Polley is cute, though, and talented, and perfect in the role. And so is Rea [talented and perfect, but not so cute any more; it's been a long time since The Crying Game]. And, for that matter, Smart is perfect too, as the mother who's a complete bitch, but highly effective in her maternal role. And I was just getting to like her too, in other films, like in Disney's 'The Kid' for example. But I have to admire her. She's a great actor. She could end up being America's answer to Judi Dench if she manages her remaining career well.

Bhumika
[India]
warning

A story depicting the restricted situation of women in India. A young girl grows up in a dysfunctional family with an alcoholic father and an overbearing mother. Through the influence of her grandmother, she becomes a singer/actress and repeats the pattern of her parents' life.
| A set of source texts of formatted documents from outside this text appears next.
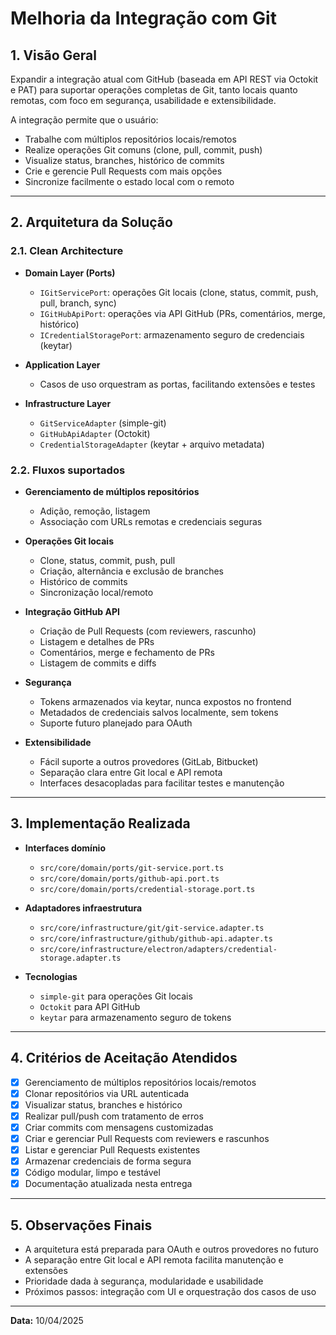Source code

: # Melhoria da Integração com Git

## 1. Visão Geral

Expandir a integração atual com GitHub (baseada em API REST via Octokit e PAT) para suportar operações completas de Git, tanto locais quanto remotas, com foco em segurança, usabilidade e extensibilidade.

A integração permite que o usuário:

- Trabalhe com múltiplos repositórios locais/remotos
- Realize operações Git comuns (clone, pull, commit, push)
- Visualize status, branches, histórico de commits
- Crie e gerencie Pull Requests com mais opções
- Sincronize facilmente o estado local com o remoto

---

## 2. Arquitetura da Solução

### 2.1. Clean Architecture

- **Domain Layer (Ports)**
  - `IGitServicePort`: operações Git locais (clone, status, commit, push, pull, branch, sync)
  - `IGitHubApiPort`: operações via API GitHub (PRs, comentários, merge, histórico)
  - `ICredentialStoragePort`: armazenamento seguro de credenciais (keytar)

- **Application Layer**
  - Casos de uso orquestram as portas, facilitando extensões e testes

- **Infrastructure Layer**
  - `GitServiceAdapter` (simple-git)
  - `GitHubApiAdapter` (Octokit)
  - `CredentialStorageAdapter` (keytar + arquivo metadata)

### 2.2. Fluxos suportados

- **Gerenciamento de múltiplos repositórios**
  - Adição, remoção, listagem
  - Associação com URLs remotas e credenciais seguras

- **Operações Git locais**
  - Clone, status, commit, push, pull
  - Criação, alternância e exclusão de branches
  - Histórico de commits
  - Sincronização local/remoto

- **Integração GitHub API**
  - Criação de Pull Requests (com reviewers, rascunho)
  - Listagem e detalhes de PRs
  - Comentários, merge e fechamento de PRs
  - Listagem de commits e diffs

- **Segurança**
  - Tokens armazenados via keytar, nunca expostos no frontend
  - Metadados de credenciais salvos localmente, sem tokens
  - Suporte futuro planejado para OAuth

- **Extensibilidade**
  - Fácil suporte a outros provedores (GitLab, Bitbucket)
  - Separação clara entre Git local e API remota
  - Interfaces desacopladas para facilitar testes e manutenção

---

## 3. Implementação Realizada

- **Interfaces domínio**
  - `src/core/domain/ports/git-service.port.ts`
  - `src/core/domain/ports/github-api.port.ts`
  - `src/core/domain/ports/credential-storage.port.ts`

- **Adaptadores infraestrutura**
  - `src/core/infrastructure/git/git-service.adapter.ts`
  - `src/core/infrastructure/github/github-api.adapter.ts`
  - `src/core/infrastructure/electron/adapters/credential-storage.adapter.ts`

- **Tecnologias**
  - `simple-git` para operações Git locais
  - `Octokit` para API GitHub
  - `keytar` para armazenamento seguro de tokens

---

## 4. Critérios de Aceitação Atendidos

- [x] Gerenciamento de múltiplos repositórios locais/remotos
- [x] Clonar repositórios via URL autenticada
- [x] Visualizar status, branches e histórico
- [x] Realizar pull/push com tratamento de erros
- [x] Criar commits com mensagens customizadas
- [x] Criar e gerenciar Pull Requests com reviewers e rascunhos
- [x] Listar e gerenciar Pull Requests existentes
- [x] Armazenar credenciais de forma segura
- [x] Código modular, limpo e testável
- [x] Documentação atualizada nesta entrega

---

## 5. Observações Finais

- A arquitetura está preparada para OAuth e outros provedores no futuro
- A separação entre Git local e API remota facilita manutenção e extensões
- Prioridade dada à segurança, modularidade e usabilidade
- Próximos passos: integração com UI e orquestração dos casos de uso

---

**Data:** 10/04/2025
At the beginning of the film, you think, based upon a superficial judgment (and because you are led by the imagery to believe it), that the relationship problems are the mother's fault. But later you realize, seeing the same problems unfolding in the daughter's life, that it was the father who drove the mother to do what she did, just as the daughter's badly-chosen husband does.

In the end, she is left with the choice of either permanently falling into the same pattern or living alone, as an employed, independent woman, which in the western world is perhaps seen as a positive development. But this film suggests that maybe that latter choice is not so correct, when even becoming involved with a man, even outside the bonds of marriage, is a restrictive situation, when the man acts as a domineering overlord.
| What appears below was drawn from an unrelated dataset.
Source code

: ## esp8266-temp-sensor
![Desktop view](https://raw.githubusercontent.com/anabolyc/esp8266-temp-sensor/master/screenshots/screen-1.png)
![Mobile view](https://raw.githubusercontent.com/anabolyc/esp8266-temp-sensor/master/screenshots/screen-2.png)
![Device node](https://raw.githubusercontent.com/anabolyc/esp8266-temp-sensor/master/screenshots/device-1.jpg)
This story wouldn't ring as true in, for example, America, where women are more "free," but in India, where old world chauvinistic attitudes still prevail, the distinction is more obvious: it's not much of a choice for the protagonist in this film, but in order to be her own woman, she must eschew close relationships with men. This situation sounds familiar, and I am not even a woman (I think).

Shining Through

Michael Douglas, Melanie Griffith. John Gielgud, Liam Neeson

During WWII, a highly intelligent woman gets a job as a secretary and translator at an American business and falls in love with a spy working there undercover. But things get complicated when the Japanese bomb Pearl Harbor and America enters the war.
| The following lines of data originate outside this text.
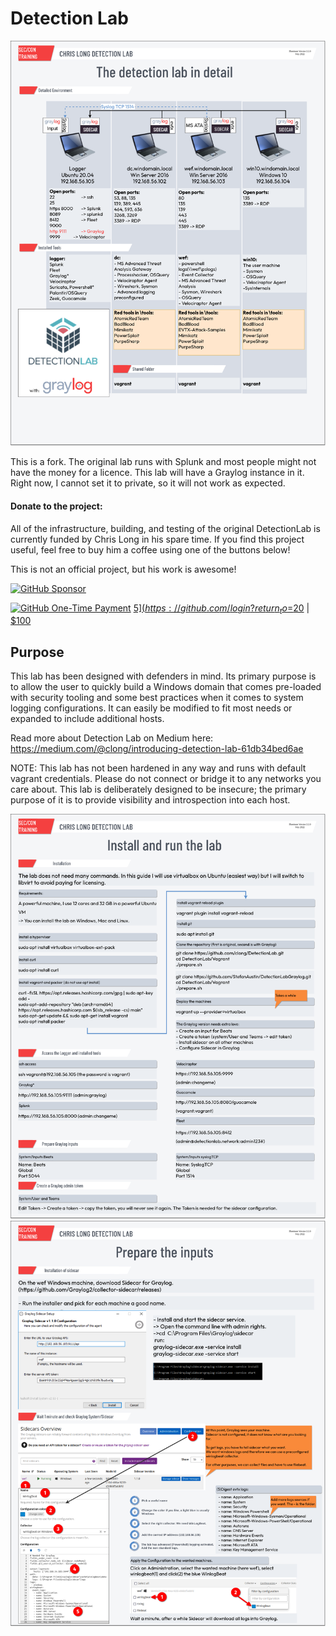 # Detection Lab
![DetectionLab](./img/DetectionLab.png)

This is a fork. The original lab runs with Splunk and most people might not have the money for a licence. This lab will have a Graylog instance in it. Right now, I cannot set it to private, so it will not work as expected.

#### Donate to the project:

All of the infrastructure, building, and testing of the original DetectionLab is currently funded by Chris Long in his spare time. If you find this project useful, feel free to buy him a coffee using one of the buttons below!

This is not an official project, but his work is awesome!

[![GitHub Sponsor](https://img.shields.io/badge/GitHub-Sponsor-red.svg)](https://github.com/sponsors/clong)

[![GitHub One-Time Payment](https://img.shields.io/badge/GitHub-One--Time%20Sponsor-red)](https://github.com/sponsors/clong?frequency=one-time) [$5](https://github.com/login?return_to=%2Fsponsors%2Fclong%2Fsponsorships%3Ftier_id%3D89561) | [$20](https://github.com/login?return_to=%2Fsponsors%2Fclong%2Fsponsorships%3Ftier_id%3D89562) | [$100](https://github.com/login?return_to=%2Fsponsors%2Fclong%2Fsponsorships%3Ftier_id%3D97537)

## Purpose
This lab has been designed with defenders in mind. Its primary purpose is to allow the user to quickly build a Windows domain that comes pre-loaded with security tooling and some best practices when it comes to system logging configurations. It can easily be modified to fit most needs or expanded to include additional hosts.

Read more about Detection Lab on Medium here: https://medium.com/@clong/introducing-detection-lab-61db34bed6ae

NOTE: This lab has not been hardened in any way and runs with default vagrant credentials. Please do not connect or bridge it to any networks you care about. This lab is deliberately designed to be insecure; the primary purpose of it is to provide visibility and introspection into each host.

![Start](./img/install.png)
![Inputs](./img/inputs.png)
This film seems to have triteness shot into every frame, and yet it works. Griffith is fantastic as the half-Jewish libertee. And Douglas is not so bad himself. And the story has a lot of understated layers to it. For example:

Look for the filmic innuendo that reveals Geilgud's character's sexuality, as well as that of his young aristocratic cohort. This is one of those films that proves that you do not have to be overt in order to be understood and appreciated.

Another example of this kind of subtlety can be seen in the way that Griffith's character influences situations in ways opposite to the way she intends for them to go, especially in the fact that her Nazi employer is probably a spy himself, and it is through her that suspicion falls on him. But it never dawns on her that his fate might be her fault, and it is never pointed out to the audience either. It may or may not be true.

This kind of thing goes on and on throughout the film.

I could have done without the flashback frame, however. It seems to get in the way more than it provides essential information. And it takes away an aspect of the mystery that might have been better left unknown: will she die, or will she survive? You'd think that with such a sophisticated subtext, they could have figured out how to show instead of tell the story.

Great make-up job on Melanie's character in her old age. And on Michael's too, for that matter.

Reckless
1994

Mia Farrow, Scott Glenn, Mary Louise Parker, Eileen Brennan, Giancarlo Esposito, Steven Dorff, Tony Goldwyn

I think the obtuse, off-center, and over-the-top nature of this film is supposed to convince you to ignore certain obvious characterization flaws, like why Mia's character, a loving mother, would completely abandon her kids instead of going back for them later after escaping from (and yet with the aid of) her husband, who'd hired a hit man to kill her. Maybe it's explainable somewhere in the subtext that develops Mia's irrationale, but I didn't get it. (Casting Mia in this role plays on her past film credits, I think, to create character plausibilty.)

All of that said, this is nevertheless an interesting film. Absolutely crazy. Even the overly coincidental ending didn't throw me, because by that time, the film, very cleverly done in this respect, had set me up for anything. By the time the final frame reintroduced that of the beginning, I thought, "Yeah, that seems about right." It doesn't make sense, really. But who cares? It's a pure flight of fantasy. It wouldn't happen in this world, but then, films are not really of this world, are they?

I Love You, I Love You Not

Claire Danes, Jeanne Moreau, Jude Law, Anna Thompson

A teenager (Danes) spends her weekdays at home attending an exclusive school and, in order to enable her parents to get away, she spends her weekends at the country home of her grandmother (Moreau), a holocaust survivor. Through intimate conversations with her grandmother and via flashbacks to school and (telepathic cognitions? of) holocaust experiences, she reveals difficulties she is having with both love and anti-Semitism.

A terrible script or bad editing overshadows the acting in this film. I can see what is intended, but the filmmakers don't pull it off. For example, the holocaust experiences, some of which are direct memories of the grandmother, are experienced by the girl also, via of a mechanism that is completely unexplained. Maybe the explanation is on the cutting room floor. This technique alone, successfully done, could have made the film worthwhile.

These characters should have been profound and lovable, but instead, they were vapid and boring--even Moreau. I almost stopped watching during the first act, I was so bored. Then, later, I kept wanting to wince and turn away, not because the material was so personally painful and too intimate, but because it was so inanely and tritely portrayed. All of the elements of a deep story seemed to be available, but they just weren't put together correctly.

Heavy
1995

Pruitt Taylor Vince, Liv Tyler, Shelly Winter,
Debbie Harry, Joe Grifasi, 'Sully' from Commando

Once in a while you come across a film that serves as a textbook, or as a refresher course, for how you want to or are supposed to behave. This is one of those films. If all men acted like this, no woman would ever have cause to complain. They still would, of course, but they'd never have a legitimate cause.

Vince plays Winter's son, a fat cook in a small rural tavern owned by Winter. He has problems of social adaptation, being the reclusive son of a trucker who was just passing through. Enter Tyler, a newly hired waitress, who, amid her own problems of adaptation, changes his life through simple kindness and under- standing.

Powerfully photographed settings dominate the film. The psychology of the characters is examined in depth. When you see this kind of first-effort independent film making, it makes you realize how lame Hollywood really is.